Scan the listing and copy each line where the word "cite" is present.

Supplied data>
##########
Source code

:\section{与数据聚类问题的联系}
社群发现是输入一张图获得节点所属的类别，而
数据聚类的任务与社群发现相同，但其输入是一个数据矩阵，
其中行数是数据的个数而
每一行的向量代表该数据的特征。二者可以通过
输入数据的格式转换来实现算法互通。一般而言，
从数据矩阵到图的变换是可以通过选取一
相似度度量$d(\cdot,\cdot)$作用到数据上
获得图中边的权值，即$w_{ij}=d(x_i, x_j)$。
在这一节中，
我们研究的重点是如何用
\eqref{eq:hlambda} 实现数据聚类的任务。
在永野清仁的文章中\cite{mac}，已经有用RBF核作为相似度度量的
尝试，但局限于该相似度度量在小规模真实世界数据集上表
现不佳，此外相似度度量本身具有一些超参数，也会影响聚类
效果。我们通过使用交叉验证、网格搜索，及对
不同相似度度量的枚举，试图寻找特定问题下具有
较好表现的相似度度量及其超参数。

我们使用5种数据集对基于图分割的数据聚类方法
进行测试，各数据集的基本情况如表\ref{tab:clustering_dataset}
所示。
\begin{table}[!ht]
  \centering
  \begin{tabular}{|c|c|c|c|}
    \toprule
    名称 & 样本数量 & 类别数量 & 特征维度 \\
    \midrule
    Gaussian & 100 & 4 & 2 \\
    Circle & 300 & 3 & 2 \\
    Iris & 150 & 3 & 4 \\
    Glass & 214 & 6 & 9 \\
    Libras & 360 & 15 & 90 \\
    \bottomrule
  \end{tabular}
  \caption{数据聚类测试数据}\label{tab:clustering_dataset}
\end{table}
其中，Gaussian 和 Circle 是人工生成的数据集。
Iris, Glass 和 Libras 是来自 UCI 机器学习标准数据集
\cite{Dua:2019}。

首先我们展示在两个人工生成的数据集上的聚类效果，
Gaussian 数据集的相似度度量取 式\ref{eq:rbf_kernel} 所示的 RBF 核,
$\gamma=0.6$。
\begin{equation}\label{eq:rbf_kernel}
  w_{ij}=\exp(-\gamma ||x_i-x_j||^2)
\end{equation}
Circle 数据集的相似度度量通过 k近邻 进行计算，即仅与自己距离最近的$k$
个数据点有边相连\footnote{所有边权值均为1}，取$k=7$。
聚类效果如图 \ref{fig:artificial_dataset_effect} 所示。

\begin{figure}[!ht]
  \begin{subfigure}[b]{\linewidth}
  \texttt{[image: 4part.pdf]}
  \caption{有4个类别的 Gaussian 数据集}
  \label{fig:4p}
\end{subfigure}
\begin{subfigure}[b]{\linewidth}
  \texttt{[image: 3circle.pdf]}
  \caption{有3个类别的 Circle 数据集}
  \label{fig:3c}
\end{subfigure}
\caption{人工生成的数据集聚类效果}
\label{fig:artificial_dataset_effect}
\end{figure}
##########
Response to this task>
在永野清仁的文章中\cite{mac}，已经有用RBF核作为相似度度量的
\cite{Dua:2019}。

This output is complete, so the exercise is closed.